[SUPPLIED DATA]
* * * * * * *

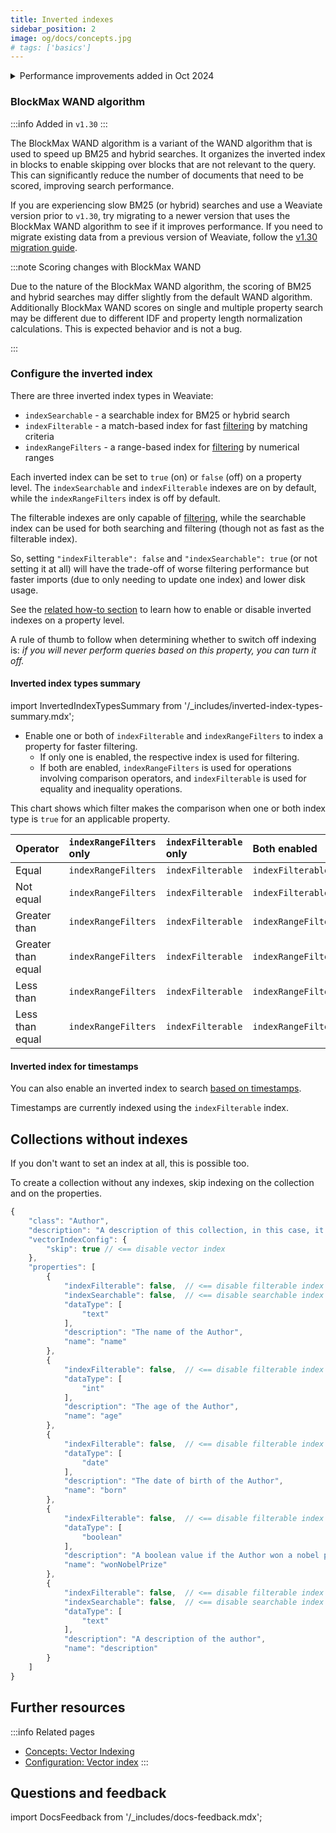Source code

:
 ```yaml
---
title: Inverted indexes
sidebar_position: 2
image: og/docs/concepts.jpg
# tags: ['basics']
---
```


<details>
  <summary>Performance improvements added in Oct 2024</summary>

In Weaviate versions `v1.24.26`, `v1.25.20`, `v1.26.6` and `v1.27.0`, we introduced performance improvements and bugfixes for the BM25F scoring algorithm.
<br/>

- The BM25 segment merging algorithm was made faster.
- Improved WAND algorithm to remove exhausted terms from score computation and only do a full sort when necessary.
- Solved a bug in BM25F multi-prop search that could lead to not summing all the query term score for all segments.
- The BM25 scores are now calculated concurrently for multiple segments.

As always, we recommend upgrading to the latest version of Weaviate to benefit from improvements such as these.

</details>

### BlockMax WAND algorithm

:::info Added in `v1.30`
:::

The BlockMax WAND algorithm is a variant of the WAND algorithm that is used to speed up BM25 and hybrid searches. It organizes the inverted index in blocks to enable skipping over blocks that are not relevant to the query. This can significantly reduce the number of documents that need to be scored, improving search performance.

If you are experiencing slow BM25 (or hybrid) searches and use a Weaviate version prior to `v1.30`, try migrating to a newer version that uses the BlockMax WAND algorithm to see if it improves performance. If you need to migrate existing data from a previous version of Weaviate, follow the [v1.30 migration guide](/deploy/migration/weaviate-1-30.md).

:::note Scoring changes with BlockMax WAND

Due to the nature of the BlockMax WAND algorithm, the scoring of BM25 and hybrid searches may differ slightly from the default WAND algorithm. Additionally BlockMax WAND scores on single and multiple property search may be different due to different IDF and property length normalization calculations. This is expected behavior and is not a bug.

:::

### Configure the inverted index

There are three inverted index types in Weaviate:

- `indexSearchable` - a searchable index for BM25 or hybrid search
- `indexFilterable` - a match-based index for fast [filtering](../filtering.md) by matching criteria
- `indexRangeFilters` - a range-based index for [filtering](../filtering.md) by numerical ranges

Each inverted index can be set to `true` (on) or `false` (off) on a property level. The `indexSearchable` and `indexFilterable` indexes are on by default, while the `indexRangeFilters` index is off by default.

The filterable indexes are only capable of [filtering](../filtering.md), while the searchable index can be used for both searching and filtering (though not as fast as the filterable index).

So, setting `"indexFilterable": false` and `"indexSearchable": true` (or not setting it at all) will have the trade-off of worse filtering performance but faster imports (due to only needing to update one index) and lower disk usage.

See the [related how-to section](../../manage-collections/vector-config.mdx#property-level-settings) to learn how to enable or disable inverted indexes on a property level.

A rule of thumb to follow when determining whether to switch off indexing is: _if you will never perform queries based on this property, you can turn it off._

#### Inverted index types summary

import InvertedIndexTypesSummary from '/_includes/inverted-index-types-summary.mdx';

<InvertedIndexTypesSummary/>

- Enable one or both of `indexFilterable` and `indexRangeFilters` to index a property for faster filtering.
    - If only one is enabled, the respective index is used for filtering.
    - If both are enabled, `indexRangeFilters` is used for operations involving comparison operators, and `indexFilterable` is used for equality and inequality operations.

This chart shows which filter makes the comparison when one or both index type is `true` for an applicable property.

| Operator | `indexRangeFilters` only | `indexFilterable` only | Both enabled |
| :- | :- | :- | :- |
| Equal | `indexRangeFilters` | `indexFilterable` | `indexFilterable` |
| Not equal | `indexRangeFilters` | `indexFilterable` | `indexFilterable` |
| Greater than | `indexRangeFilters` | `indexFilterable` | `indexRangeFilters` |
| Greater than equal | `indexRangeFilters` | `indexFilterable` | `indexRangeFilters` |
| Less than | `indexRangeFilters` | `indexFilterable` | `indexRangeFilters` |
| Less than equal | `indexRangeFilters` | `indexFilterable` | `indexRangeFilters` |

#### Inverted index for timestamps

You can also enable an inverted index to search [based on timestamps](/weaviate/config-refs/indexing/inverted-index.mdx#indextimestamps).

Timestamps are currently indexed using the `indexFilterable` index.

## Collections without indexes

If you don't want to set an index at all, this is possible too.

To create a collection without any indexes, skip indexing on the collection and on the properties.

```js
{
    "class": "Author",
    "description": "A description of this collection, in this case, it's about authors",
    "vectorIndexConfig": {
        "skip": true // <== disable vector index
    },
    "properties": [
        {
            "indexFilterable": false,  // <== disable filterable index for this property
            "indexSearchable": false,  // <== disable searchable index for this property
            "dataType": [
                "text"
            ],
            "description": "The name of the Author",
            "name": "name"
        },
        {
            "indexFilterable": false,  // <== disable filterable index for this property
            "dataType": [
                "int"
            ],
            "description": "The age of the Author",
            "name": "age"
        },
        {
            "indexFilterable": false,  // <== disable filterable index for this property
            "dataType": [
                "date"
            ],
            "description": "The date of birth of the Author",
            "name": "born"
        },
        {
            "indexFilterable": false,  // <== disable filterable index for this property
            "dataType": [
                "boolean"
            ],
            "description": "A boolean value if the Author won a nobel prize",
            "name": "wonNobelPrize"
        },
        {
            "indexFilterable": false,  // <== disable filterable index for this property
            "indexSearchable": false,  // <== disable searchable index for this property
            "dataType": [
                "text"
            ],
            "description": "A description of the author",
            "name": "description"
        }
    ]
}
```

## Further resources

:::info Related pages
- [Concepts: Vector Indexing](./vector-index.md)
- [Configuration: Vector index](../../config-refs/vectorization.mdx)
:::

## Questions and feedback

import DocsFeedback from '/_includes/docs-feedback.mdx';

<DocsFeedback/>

* * * * * * *

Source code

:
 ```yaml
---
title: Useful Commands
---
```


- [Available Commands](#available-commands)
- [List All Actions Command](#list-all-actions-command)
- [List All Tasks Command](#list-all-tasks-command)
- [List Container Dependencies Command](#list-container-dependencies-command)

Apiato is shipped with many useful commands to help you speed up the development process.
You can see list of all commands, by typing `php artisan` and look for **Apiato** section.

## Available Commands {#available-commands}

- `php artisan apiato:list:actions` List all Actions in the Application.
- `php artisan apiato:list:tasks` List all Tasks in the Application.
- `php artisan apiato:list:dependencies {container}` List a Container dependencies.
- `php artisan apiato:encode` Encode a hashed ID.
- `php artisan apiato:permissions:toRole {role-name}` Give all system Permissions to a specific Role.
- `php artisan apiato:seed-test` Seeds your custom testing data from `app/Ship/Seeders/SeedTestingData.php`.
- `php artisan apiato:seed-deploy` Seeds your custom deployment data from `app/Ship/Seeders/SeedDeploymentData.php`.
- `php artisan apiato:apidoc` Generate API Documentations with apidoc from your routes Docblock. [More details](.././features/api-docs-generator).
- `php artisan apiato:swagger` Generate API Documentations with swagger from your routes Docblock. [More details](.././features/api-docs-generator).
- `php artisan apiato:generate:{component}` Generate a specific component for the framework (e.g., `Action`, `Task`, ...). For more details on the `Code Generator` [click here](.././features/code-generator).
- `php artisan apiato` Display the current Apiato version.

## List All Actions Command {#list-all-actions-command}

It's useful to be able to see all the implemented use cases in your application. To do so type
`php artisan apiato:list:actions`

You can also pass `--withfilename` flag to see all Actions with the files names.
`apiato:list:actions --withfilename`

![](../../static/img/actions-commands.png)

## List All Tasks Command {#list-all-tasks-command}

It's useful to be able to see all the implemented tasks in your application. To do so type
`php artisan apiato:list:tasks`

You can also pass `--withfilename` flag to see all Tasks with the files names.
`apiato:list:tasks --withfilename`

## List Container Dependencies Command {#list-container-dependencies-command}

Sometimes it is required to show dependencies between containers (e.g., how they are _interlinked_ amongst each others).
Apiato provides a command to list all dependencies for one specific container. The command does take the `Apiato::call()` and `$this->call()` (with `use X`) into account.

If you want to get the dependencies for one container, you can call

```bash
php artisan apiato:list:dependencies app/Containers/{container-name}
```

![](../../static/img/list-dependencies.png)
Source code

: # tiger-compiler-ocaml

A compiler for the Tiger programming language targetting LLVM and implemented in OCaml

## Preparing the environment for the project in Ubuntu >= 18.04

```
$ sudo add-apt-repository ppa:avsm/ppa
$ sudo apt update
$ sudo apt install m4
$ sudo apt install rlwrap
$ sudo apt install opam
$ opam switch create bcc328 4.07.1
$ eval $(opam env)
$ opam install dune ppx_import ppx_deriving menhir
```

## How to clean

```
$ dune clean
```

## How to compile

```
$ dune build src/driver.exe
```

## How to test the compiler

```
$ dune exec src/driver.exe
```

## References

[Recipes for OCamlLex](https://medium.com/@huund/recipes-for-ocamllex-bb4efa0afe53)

* * * * * * *

[TASK PROMPT] From the records above, print only the lines between the one holding "You can see" and the one holding "Actions in the Application.", inclusive, exactly as they stand.

[OUTPUT]
You can see list of all commands, by typing `php artisan` and look for **Apiato** section.

## Available Commands {#available-commands}

- `php artisan apiato:list:actions` List all Actions in the Application.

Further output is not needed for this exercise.